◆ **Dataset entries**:
-=-=-=-=-
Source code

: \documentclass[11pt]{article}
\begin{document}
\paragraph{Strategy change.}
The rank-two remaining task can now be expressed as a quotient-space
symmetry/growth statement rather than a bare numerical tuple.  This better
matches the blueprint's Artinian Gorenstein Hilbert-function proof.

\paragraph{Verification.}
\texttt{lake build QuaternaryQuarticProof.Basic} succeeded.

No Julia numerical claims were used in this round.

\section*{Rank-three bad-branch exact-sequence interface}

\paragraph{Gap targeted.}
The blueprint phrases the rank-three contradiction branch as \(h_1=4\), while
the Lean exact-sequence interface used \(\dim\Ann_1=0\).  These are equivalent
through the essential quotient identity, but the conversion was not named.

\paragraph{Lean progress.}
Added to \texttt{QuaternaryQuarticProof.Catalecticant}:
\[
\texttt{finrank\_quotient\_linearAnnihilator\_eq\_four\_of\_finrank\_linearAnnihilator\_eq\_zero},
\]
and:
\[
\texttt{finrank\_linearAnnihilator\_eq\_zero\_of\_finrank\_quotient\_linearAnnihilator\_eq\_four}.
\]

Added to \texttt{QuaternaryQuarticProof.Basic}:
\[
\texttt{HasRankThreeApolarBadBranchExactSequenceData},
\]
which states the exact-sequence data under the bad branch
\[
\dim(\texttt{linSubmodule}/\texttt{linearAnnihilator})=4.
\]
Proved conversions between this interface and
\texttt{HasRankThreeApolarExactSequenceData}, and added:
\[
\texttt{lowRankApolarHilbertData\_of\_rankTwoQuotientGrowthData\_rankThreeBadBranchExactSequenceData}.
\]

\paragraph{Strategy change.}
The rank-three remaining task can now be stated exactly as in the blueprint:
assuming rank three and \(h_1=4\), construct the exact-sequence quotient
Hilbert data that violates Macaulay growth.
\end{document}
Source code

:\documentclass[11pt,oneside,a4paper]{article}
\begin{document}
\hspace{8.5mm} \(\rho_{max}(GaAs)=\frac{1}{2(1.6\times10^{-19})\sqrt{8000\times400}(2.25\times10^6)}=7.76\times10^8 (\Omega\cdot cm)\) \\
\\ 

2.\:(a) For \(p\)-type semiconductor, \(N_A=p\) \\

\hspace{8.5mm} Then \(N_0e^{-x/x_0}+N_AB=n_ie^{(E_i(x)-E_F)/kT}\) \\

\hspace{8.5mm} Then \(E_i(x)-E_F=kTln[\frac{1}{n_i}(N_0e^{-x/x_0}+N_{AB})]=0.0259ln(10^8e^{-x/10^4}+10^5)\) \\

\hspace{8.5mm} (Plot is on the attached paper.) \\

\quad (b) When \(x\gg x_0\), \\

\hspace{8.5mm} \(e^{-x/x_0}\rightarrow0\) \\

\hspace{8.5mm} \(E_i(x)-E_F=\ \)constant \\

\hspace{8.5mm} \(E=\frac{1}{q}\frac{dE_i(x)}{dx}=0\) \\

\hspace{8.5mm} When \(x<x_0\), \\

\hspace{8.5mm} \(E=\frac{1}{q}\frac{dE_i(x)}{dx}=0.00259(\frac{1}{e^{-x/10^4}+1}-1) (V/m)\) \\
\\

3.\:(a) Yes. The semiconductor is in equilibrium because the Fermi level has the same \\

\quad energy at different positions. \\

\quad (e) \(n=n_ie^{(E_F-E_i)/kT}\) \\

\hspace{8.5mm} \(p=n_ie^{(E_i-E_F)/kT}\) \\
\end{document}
-=-=-=-=-
Report how many lines of the entries above contain the word "task", giving the number by itself.

2